Author: Patrick Kennedy, Microchip Technology Inc.

Introduction

This tutorial will show you how to get data from AWS IoT Core to the ubiquitous Jupyter Notebook environment commonly used for data exploration, analytics, modeling, and visualization.

Note this tutorial assumes you have a PIC-IoT or AVR-IoT Development Board, and that this board is successfully sending sensor data to AWS IoT Core. A tutorial on how to set up the IoT boards is available here.

AWS IoT Analytics automates the steps required to analyze data from IoT devices. AWS IoT Analytics filters, transforms, and enriches IoT data before storing it in a time-series data store for analysis.
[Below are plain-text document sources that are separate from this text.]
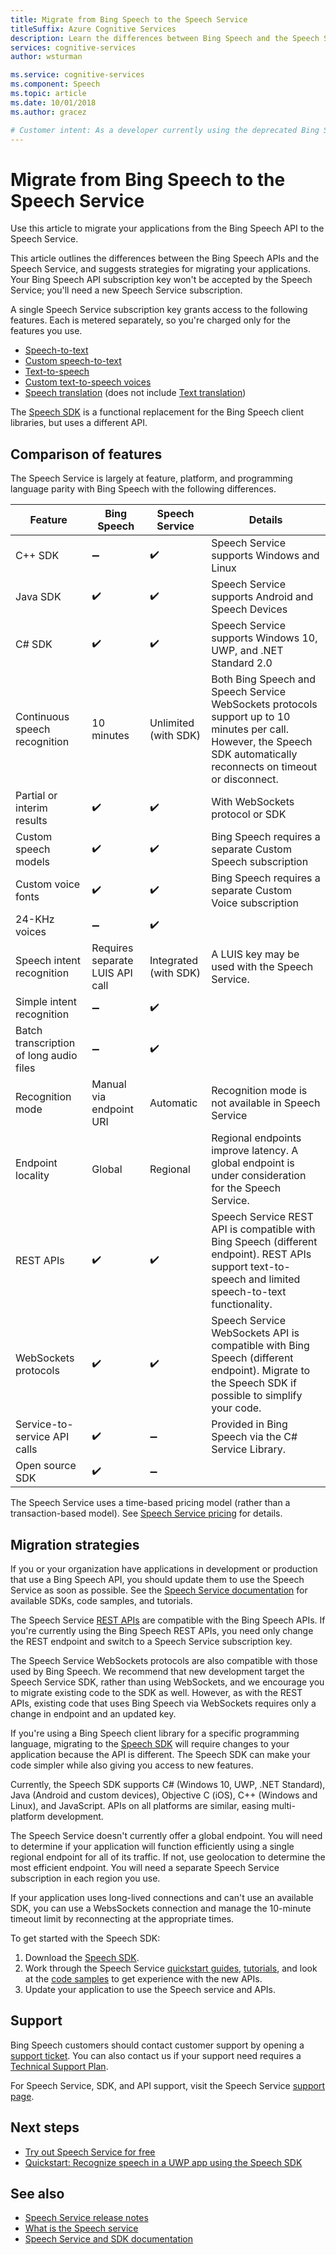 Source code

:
 ```yaml
---
title: Migrate from Bing Speech to the Speech Service
titleSuffix: Azure Cognitive Services
description: Learn the differences between Bing Speech and the Speech Service from a developer standpoint and migrate your application to use the Speech Service.
services: cognitive-services
author: wsturman

ms.service: cognitive-services
ms.component: Speech
ms.topic: article
ms.date: 10/01/2018
ms.author: gracez

# Customer intent: As a developer currently using the deprecated Bing Speech, I want to learn the differences between Bing Speech and the Speech Service so that I can migrate my application to the Speech Service.
---
```


# Migrate from Bing Speech to the Speech Service

Use this article to migrate your applications from the Bing Speech API to the Speech Service.

This article outlines the differences between the Bing Speech APIs and the Speech Service, and suggests strategies for migrating your applications. Your Bing Speech API subscription key won't be accepted by the Speech Service; you'll need a new Speech Service subscription.

A single Speech Service subscription key grants access to the following features. Each is metered separately, so you're charged only for the features you use.

* [Speech-to-text](speech-to-text.md)
* [Custom speech-to-text](https://cris.ai)
* [Text-to-speech](text-to-speech.md)
* [Custom text-to-speech voices](how-to-customize-voice-font.md)
* [Speech translation](speech-translation.md) (does not include [Text translation](../translator/translator-info-overview.md))

The [Speech SDK](speech-sdk.md) is a functional replacement for the Bing Speech client libraries, but uses a different API.

## Comparison of features

The Speech Service is largely at feature, platform, and programming language parity with Bing Speech with the following differences.

Feature | Bing Speech | Speech Service | Details
-|-|-|-
C++ SDK | :heavy_minus_sign: | :heavy_check_mark: | Speech Service supports Windows and Linux
Java SDK | :heavy_check_mark: | :heavy_check_mark: | Speech Service supports Android and Speech Devices
C# SDK | :heavy_check_mark: | :heavy_check_mark: | Speech Service supports Windows 10, UWP, and .NET Standard 2.0
Continuous speech recognition | 10 minutes | Unlimited (with SDK) | Both Bing Speech and Speech Service WebSockets protocols support up to 10 minutes per call. However, the Speech SDK automatically reconnects on timeout or disconnect.
Partial or interim results | :heavy_check_mark: | :heavy_check_mark: | With WebSockets protocol or SDK
Custom speech models | :heavy_check_mark: | :heavy_check_mark: | Bing Speech requires a separate Custom Speech subscription
Custom voice fonts | :heavy_check_mark: | :heavy_check_mark: | Bing Speech requires a separate Custom Voice subscription
24-KHz voices | :heavy_minus_sign: | :heavy_check_mark: 
Speech intent recognition | Requires separate LUIS API call | Integrated (with SDK) |  A LUIS key may be used with the Speech Service.
Simple intent recognition | :heavy_minus_sign: | :heavy_check_mark: 
Batch transcription of long audio files | :heavy_minus_sign: | :heavy_check_mark:
Recognition mode | Manual via endpoint URI | Automatic | Recognition mode is not available in Speech Service
Endpoint locality | Global | Regional | Regional endpoints improve latency. A global endpoint is under consideration for the Speech Service.
REST APIs | :heavy_check_mark: | :heavy_check_mark: | Speech Service REST API is compatible with Bing Speech (different endpoint). REST APIs support text-to-speech and limited speech-to-text functionality.
WebSockets protocols | :heavy_check_mark: | :heavy_check_mark: | Speech Service WebSockets API is compatible with Bing Speech (different endpoint). Migrate to the Speech SDK if possible to simplify your code.
Service-to-service API calls | :heavy_check_mark: | :heavy_minus_sign: | Provided in Bing Speech via the C# Service Library. 
Open source SDK | :heavy_check_mark: | :heavy_minus_sign: |

The Speech Service uses a time-based pricing model (rather than a transaction-based model). See [Speech Service pricing](https://azure.microsoft.com/pricing/details/cognitive-services/speech-services/) for details.

## Migration strategies

If you or your organization have applications in development or production that use a Bing Speech API, you should update them to use the Speech Service as soon as possible. See the [Speech Service documentation](index.yml) for available SDKs, code samples, and tutorials.

The Speech Service [REST APIs](rest-apis.md) are compatible with the Bing Speech APIs. If you're currently using the Bing Speech REST APIs, you need only change the REST endpoint and switch to a Speech Service subscription key.

The Speech Service WebSockets protocols are also compatible with those used by Bing Speech. We recommend that new development target the Speech Service SDK, rather than using WebSockets, and we encourage you to migrate existing code to the SDK as well. However, as with the REST APIs, existing code that uses Bing Speech via WebSockets requires only a change in endpoint and an updated key.

If you're using a Bing Speech client library for a specific programming language, migrating to the [Speech SDK](speech-sdk.md) will require changes to your application because the API is different. The Speech SDK can make your code simpler while also giving you access to new features.

Currently, the Speech SDK supports C# (Windows 10, UWP, .NET Standard), Java (Android and custom devices), Objective C (iOS), C++ (Windows and Linux), and JavaScript. APIs on all platforms are similar, easing multi-platform development.

The Speech Service doesn't currently offer a global endpoint. You will need to determine if your application will function efficiently using a single regional endpoint for all of its traffic. If not, use geolocation to determine the most efficient endpoint. You will need a separate Speech Service subscription in each region you use.

If your application uses long-lived connections and can't use an available SDK, you can use a WebsSockets connection and manage the 10-minute timeout limit by reconnecting at the appropriate times.

To get started with the Speech SDK:

1. Download the [Speech SDK](speech-sdk.md).
1. Work through the Speech Service [quickstart guides](quickstart-csharp-dotnet-windows.md), [tutorials](how-to-recognize-intents-from-speech-csharp.md), and look at the [code samples](samples.md) to get experience with the new APIs.
1. Update your application to use the Speech service and APIs.

## Support

Bing Speech customers should contact customer support by opening a [support ticket](https://ms.portal.azure.com/#blade/Microsoft_Azure_Support/HelpAndSupportBlade/newsupportrequest). You can also contact us if your support need requires a [Technical Support Plan](https://azure.microsoft.com/support/plans/).

For Speech Service, SDK, and API support, visit the Speech Service [support page](support.md).

## Next steps

* [Try out Speech Service for free](get-started.md)
* [Quickstart: Recognize speech in a UWP app using the Speech SDK](quickstart-csharp-uwp.md)

## See also
* [Speech Service release notes](releasenotes.md)
* [What is the Speech service](overview.md)
* [Speech Service and SDK documentation](speech-sdk.md#get-the-sdk)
- AWS IoT Analytics Documentation

As noted above, AWS IoT Analytics automates the steps required to build a scalable system that ingests, processes, and analyzes IoT data. The nature of IoT systems requires an architecture that offers long-term storage, asynchronous event management, real-time processing, and analysis tools. Similar systems can be built from scratch using other AWS services, but IoT Analytics provides a quick and easy method of correctly setting up the cloud architecture in the correct manner as recommended by the AWS team. The service is far easier to use and can be further extended to other AWS services via the channel and pipeline activities described below.

Jupyter Notebook is a web-based interactive environment praised for inline documentation and a staple in data science. Jupyter Notebooks are a great way to explore newly created data sets and are further useful in terms of portability and containerization for deployment.

Furthermore, the Jupyter Notebook environment created here is hosted directly on AWS, giving easy access to Amazon SageMaker services that provides the ability to seamlessly build, train, and deploy machine learning models for a variety of applications such as anomaly detection and predictive maintenance.

Table of contents

System Overview

System overview flowchart for the tutorial example Above is an outline showing the system created when following the tutorial below. For more details on what each of the components above (e.g., channel, pipeline, etc.) provides, see the mini user guides provided by AWS. A brief description of each is included below for reference.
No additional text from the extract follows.